Segment Start: Extracted information

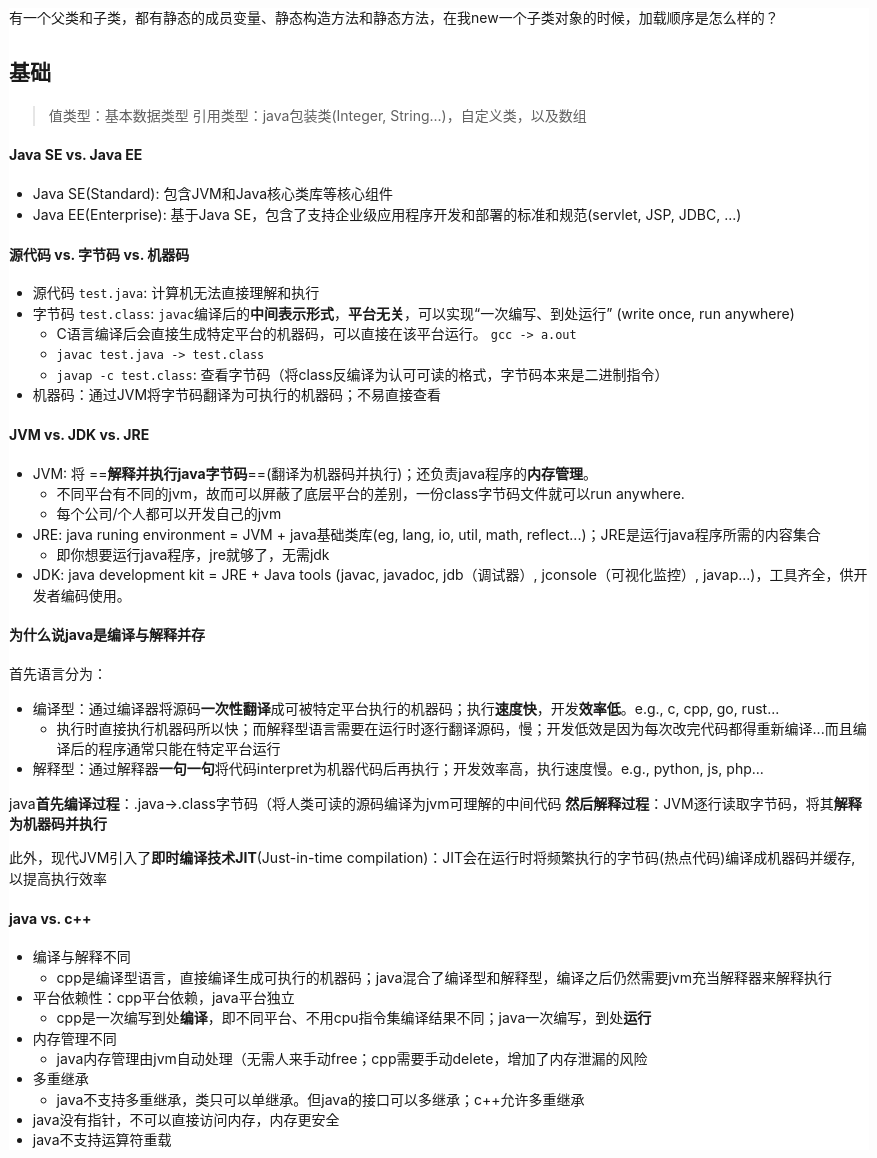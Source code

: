 有一个父类和子类，都有静态的成员变量、静态构造方法和静态方法，在我new一个子类对象的时候，加载顺序是怎么样的？

## 基础

> 值类型：基本数据类型
> 引用类型：java包装类(Integer, String...)，自定义类，以及数组

#### Java SE vs. Java EE

* Java SE(Standard): 包含JVM和Java核心类库等核心组件
* Java EE(Enterprise): 基于Java SE，包含了支持企业级应用程序开发和部署的标准和规范(servlet, JSP, JDBC, ...)

#### 源代码 vs. 字节码 vs. 机器码

* 源代码 `test.java`: 计算机无法直接理解和执行
* 字节码 `test.class`: `javac`编译后的**中间表示形式**，**平台无关**，可以实现“一次编写、到处运行” (write once, run anywhere)
  * C语言编译后会直接生成特定平台的机器码，可以直接在该平台运行。 `gcc -> a.out`
  * `javac test.java -> test.class`
  * `javap -c test.class`: 查看字节码（将class反编译为认可可读的格式，字节码本来是二进制指令）
* 机器码：通过JVM将字节码翻译为可执行的机器码；不易直接查看

#### JVM vs. JDK vs. JRE

* JVM: 将 ==**解释并执行java字节码**==(翻译为机器码并执行)；还负责java程序的**内存管理**。
  * 不同平台有不同的jvm，故而可以屏蔽了底层平台的差别，一份class字节码文件就可以run anywhere.
  * 每个公司/个人都可以开发自己的jvm
* JRE: java runing environment = JVM + java基础类库(eg, lang, io, util, math, reflect...)；JRE是运行java程序所需的内容集合
  * 即你想要运行java程序，jre就够了，无需jdk
* JDK: java development kit = JRE + Java tools (javac, javadoc, jdb（调试器）, jconsole（可视化监控）, javap...)，工具齐全，供开发者编码使用。

#### 为什么说java是编译与解释并存

首先语言分为：

* 编译型：通过编译器将源码**一次性翻译**成可被特定平台执行的机器码；执行**速度快**，开发**效率低**。e.g., c, cpp, go, rust...
  * 执行时直接执行机器码所以快；而解释型语言需要在运行时逐行翻译源码，慢；开发低效是因为每次改完代码都得重新编译...而且编译后的程序通常只能在特定平台运行
* 解释型：通过解释器**一句一句**将代码interpret为机器代码后再执行；开发效率高，执行速度慢。e.g., python, js, php...

java**首先编译过程**：.java->.class字节码（将人类可读的源码编译为jvm可理解的中间代码
**然后解释过程**：JVM逐行读取字节码，将其**解释为机器码并执行**

此外，现代JVM引入了**即时编译技术JIT**(Just-in-time compilation)：JIT会在运行时将频繁执行的字节码(热点代码)编译成机器码并缓存,以提高执行效率


#### java vs. c++

* 编译与解释不同
  * cpp是编译型语言，直接编译生成可执行的机器码；java混合了编译型和解释型，编译之后仍然需要jvm充当解释器来解释执行
* 平台依赖性：cpp平台依赖，java平台独立
  * cpp是一次编写到处**编译**，即不同平台、不用cpu指令集编译结果不同；java一次编写，到处**运行**
* 内存管理不同
  * java内存管理由jvm自动处理（无需人来手动free；cpp需要手动delete，增加了内存泄漏的风险
* 多重继承
  * java不支持多重继承，类只可以单继承。但java的接口可以多继承；c++允许多重继承
* java没有指针，不可以直接访问内存，内存更安全
* java不支持运算符重载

Segment End: Extracted information

■ **Your instructions**:
First drop every picture, then print the data above exactly as it stands.

■ **Exercise output**:
Source code

: 有一个父类和子类，都有静态的成员变量、静态构造方法和静态方法，在我new一个子类对象的时候，加载顺序是怎么样的？

## 基础

> 值类型：基本数据类型
> 引用类型：java包装类(Integer, String...)，自定义类，以及数组

#### Java SE vs. Java EE

* Java SE(Standard): 包含JVM和Java核心类库等核心组件
* Java EE(Enterprise): 基于Java SE，包含了支持企业级应用程序开发和部署的标准和规范(servlet, JSP, JDBC, ...)

#### 源代码 vs. 字节码 vs. 机器码

* 源代码 `test.java`: 计算机无法直接理解和执行
* 字节码 `test.class`: `javac`编译后的**中间表示形式**，**平台无关**，可以实现“一次编写、到处运行” (write once, run anywhere)
  * C语言编译后会直接生成特定平台的机器码，可以直接在该平台运行。 `gcc -> a.out`
  * `javac test.java -> test.class`
  * `javap -c test.class`: 查看字节码（将class反编译为认可可读的格式，字节码本来是二进制指令）
* 机器码：通过JVM将字节码翻译为可执行的机器码；不易直接查看

#### JVM vs. JDK vs. JRE

* JVM: 将 ==**解释并执行java字节码**==(翻译为机器码并执行)；还负责java程序的**内存管理**。
  * 不同平台有不同的jvm，故而可以屏蔽了底层平台的差别，一份class字节码文件就可以run anywhere.
  * 每个公司/个人都可以开发自己的jvm
* JRE: java runing environment = JVM + java基础类库(eg, lang, io, util, math, reflect...)；JRE是运行java程序所需的内容集合
  * 即你想要运行java程序，jre就够了，无需jdk
* JDK: java development kit = JRE + Java tools (javac, javadoc, jdb（调试器）, jconsole（可视化监控）, javap...)，工具齐全，供开发者编码使用。

#### 为什么说java是编译与解释并存

首先语言分为：

* 编译型：通过编译器将源码**一次性翻译**成可被特定平台执行的机器码；执行**速度快**，开发**效率低**。e.g., c, cpp, go, rust...
  * 执行时直接执行机器码所以快；而解释型语言需要在运行时逐行翻译源码，慢；开发低效是因为每次改完代码都得重新编译...而且编译后的程序通常只能在特定平台运行
* 解释型：通过解释器**一句一句**将代码interpret为机器代码后再执行；开发效率高，执行速度慢。e.g., python, js, php...

java**首先编译过程**：.java->.class字节码（将人类可读的源码编译为jvm可理解的中间代码
**然后解释过程**：JVM逐行读取字节码，将其**解释为机器码并执行**

此外，现代JVM引入了**即时编译技术JIT**(Just-in-time compilation)：JIT会在运行时将频繁执行的字节码(热点代码)编译成机器码并缓存,以提高执行效率


#### java vs. c++

* 编译与解释不同
  * cpp是编译型语言，直接编译生成可执行的机器码；java混合了编译型和解释型，编译之后仍然需要jvm充当解释器来解释执行
* 平台依赖性：cpp平台依赖，java平台独立
  * cpp是一次编写到处**编译**，即不同平台、不用cpu指令集编译结果不同；java一次编写，到处**运行**
* 内存管理不同
  * java内存管理由jvm自动处理（无需人来手动free；cpp需要手动delete，增加了内存泄漏的风险
* 多重继承
  * java不支持多重继承，类只可以单继承。但java的接口可以多继承；c++允许多重继承
* java没有指针，不可以直接访问内存，内存更安全
* java不支持运算符重载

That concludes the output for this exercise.